# Evaluating the accuracy of two different racomandation strategies

The main objective of this project is to develop, implement, and evaluate multiple recommendation models using state-of-the-art techniques in collaborative filtering. In particular, the work focuses on comparing traditional methods—such as item-kNN and matrix factorization—with more advanced neural approache that is MultiVAE. The aim is to understand how different modeling choices, data preprocessing strategies, and evaluation metrics impact recommendation quality, and to identify the methods that achieve the best performance on the given dataset.

Importing the necessary libraries:

In [16]:
import pandas as pd
import seaborn as sns
import numpy as np
from scipy.stats.mstats import winsorize



## DATASET

From the Steam dataset, I am using the following components:
- train_interactions.csv & test_interactions_in.csv
    - user_id
    - item_id

In [17]:
dataset_foldername = "~/OneDrive - Università degli Studi di Milano-Bicocca/Magistrale/AI/cleaned_datasets_students"

In [18]:
train_interactions = pd.read_csv(f"{dataset_foldername}/train_interactions.csv")
games = pd.read_csv(f"{dataset_foldername}/games.csv")
test_interactions_in = pd.read_csv(f"{dataset_foldername}/test_interactions_in.csv")

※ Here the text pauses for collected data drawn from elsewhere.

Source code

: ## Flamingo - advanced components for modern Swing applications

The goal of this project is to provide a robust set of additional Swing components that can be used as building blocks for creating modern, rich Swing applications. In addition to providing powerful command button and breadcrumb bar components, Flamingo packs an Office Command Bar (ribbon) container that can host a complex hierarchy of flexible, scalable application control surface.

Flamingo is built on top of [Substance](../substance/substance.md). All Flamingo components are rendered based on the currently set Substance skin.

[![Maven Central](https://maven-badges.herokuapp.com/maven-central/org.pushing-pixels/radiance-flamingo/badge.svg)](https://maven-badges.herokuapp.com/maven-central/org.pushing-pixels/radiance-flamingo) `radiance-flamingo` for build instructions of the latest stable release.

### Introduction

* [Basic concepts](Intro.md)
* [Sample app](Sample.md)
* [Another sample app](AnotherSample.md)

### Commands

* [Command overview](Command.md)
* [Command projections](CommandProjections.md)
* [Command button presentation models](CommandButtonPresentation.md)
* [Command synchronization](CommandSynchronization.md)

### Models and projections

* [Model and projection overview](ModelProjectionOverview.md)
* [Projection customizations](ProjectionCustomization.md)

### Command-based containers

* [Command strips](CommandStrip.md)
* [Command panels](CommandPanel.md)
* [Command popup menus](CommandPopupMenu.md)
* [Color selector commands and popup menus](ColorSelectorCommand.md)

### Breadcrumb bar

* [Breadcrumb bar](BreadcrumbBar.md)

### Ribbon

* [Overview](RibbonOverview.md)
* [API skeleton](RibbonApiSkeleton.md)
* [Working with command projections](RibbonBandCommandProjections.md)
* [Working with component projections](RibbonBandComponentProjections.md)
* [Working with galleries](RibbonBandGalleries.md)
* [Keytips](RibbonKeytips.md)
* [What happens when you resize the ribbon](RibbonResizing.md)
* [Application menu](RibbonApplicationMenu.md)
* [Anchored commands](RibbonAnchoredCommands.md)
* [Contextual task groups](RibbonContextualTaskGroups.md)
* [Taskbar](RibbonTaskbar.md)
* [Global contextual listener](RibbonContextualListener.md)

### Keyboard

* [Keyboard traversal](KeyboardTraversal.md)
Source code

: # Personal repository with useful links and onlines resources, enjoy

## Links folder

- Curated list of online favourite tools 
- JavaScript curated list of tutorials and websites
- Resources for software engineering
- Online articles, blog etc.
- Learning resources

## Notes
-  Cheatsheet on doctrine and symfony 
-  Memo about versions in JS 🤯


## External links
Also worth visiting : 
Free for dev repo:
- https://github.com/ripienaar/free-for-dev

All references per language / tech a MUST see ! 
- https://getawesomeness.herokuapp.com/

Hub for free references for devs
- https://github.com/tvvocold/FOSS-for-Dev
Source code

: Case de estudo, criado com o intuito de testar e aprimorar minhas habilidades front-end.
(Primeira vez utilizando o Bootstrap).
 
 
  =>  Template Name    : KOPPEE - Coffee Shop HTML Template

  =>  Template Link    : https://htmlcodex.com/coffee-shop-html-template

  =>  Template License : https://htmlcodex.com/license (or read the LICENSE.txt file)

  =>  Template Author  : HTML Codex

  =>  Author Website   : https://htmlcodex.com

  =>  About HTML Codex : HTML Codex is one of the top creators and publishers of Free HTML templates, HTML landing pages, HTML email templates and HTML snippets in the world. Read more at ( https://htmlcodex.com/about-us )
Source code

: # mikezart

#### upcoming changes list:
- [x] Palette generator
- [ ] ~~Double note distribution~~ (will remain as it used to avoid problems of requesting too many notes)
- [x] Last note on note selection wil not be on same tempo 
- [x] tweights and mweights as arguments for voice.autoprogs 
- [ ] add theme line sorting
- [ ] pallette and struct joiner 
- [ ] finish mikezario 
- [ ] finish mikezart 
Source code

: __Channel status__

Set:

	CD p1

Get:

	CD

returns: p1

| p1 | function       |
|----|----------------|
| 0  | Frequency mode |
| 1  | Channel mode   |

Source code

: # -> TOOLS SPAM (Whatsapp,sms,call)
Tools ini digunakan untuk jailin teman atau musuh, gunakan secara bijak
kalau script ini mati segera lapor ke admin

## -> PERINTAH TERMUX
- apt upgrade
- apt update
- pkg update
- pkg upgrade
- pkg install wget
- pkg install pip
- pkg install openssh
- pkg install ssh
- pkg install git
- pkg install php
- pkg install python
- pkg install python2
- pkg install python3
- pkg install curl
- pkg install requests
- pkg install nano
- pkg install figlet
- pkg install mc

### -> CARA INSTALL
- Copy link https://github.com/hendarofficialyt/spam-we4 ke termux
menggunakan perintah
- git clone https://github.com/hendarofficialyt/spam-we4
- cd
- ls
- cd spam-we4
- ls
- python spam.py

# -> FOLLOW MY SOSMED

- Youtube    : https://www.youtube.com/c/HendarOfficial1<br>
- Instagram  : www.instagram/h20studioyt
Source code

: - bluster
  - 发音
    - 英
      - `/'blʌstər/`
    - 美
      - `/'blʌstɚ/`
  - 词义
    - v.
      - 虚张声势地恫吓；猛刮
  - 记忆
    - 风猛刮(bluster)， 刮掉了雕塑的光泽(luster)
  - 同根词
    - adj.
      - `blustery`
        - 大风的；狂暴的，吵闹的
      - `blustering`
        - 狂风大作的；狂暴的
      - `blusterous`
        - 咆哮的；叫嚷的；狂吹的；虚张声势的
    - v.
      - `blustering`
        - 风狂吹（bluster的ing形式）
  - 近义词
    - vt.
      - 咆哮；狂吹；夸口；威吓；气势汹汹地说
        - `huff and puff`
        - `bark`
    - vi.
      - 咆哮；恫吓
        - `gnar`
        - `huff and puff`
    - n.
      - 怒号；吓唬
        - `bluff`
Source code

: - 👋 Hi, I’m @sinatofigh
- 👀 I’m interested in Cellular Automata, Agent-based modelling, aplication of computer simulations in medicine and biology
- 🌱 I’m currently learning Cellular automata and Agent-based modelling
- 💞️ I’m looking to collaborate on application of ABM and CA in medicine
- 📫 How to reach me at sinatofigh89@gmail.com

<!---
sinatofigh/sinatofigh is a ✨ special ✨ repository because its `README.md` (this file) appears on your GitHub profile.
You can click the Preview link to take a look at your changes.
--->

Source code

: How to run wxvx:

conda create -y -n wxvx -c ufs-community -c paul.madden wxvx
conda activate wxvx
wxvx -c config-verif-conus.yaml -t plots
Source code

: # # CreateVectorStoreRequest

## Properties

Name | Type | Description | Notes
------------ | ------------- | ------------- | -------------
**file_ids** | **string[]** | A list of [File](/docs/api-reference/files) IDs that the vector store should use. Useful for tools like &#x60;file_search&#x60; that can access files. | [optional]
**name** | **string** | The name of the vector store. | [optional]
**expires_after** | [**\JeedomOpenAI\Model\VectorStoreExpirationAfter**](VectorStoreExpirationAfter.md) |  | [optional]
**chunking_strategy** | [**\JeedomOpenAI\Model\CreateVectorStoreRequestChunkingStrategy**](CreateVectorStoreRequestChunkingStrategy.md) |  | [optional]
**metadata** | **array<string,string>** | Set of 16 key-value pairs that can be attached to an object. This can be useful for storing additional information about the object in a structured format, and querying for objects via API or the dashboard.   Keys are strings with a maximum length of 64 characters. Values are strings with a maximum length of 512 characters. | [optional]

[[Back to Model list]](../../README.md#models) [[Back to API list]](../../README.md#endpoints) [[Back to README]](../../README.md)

## Interaction.csv pre-processing

In [19]:
train_filtered = train_interactions.drop_duplicates(["user_id", "item_id"])

# User with >=5 interactions
train_filtered = train_filtered.groupby("user_id").filter(lambda x: len(x) >= 5)

# Items with >=2 interactions
item_freq = train_filtered.groupby("item_id").size()
valid_items = item_freq[item_freq >= 2].index
train_filtered = train_filtered[train_filtered["item_id"].isin(valid_items)]


train_filtered["split"] = "train"
test_interactions_in["split"] = "test"

all_interactions = pd.concat([train_filtered, test_interactions_in], ignore_index=True)


all_interactions = all_interactions.rename(
    columns={
        "user_id": "old_user_id",
        "item_id": "old_item_id"
    }
)
# --- USERS ---
user_id_mapping = {old_id: new_id for new_id, old_id in enumerate(all_interactions['old_user_id'].unique())}
all_interactions['user_id'] = all_interactions['old_user_id'].map(user_id_mapping)
new_to_old_user_id_mapping = {v: k for k, v in user_id_mapping.items()}

# --- ITEMS ---
item_id_mapping = {old_id: new_id for new_id, old_id in enumerate(all_interactions['old_item_id'].unique())}
all_interactions['item_id'] = all_interactions['old_item_id'].map(item_id_mapping)
new_to_old_item_id_mapping = {v: k for k, v in item_id_mapping.items()}


In [20]:
test_mapped  = all_interactions[all_interactions["split"] == "test"].copy()
train_mapped = all_interactions[all_interactions["split"] == "train"].copy()

item_freq = train_mapped.groupby("item_id").size()
valid_items = set(item_freq[item_freq >= 2].index)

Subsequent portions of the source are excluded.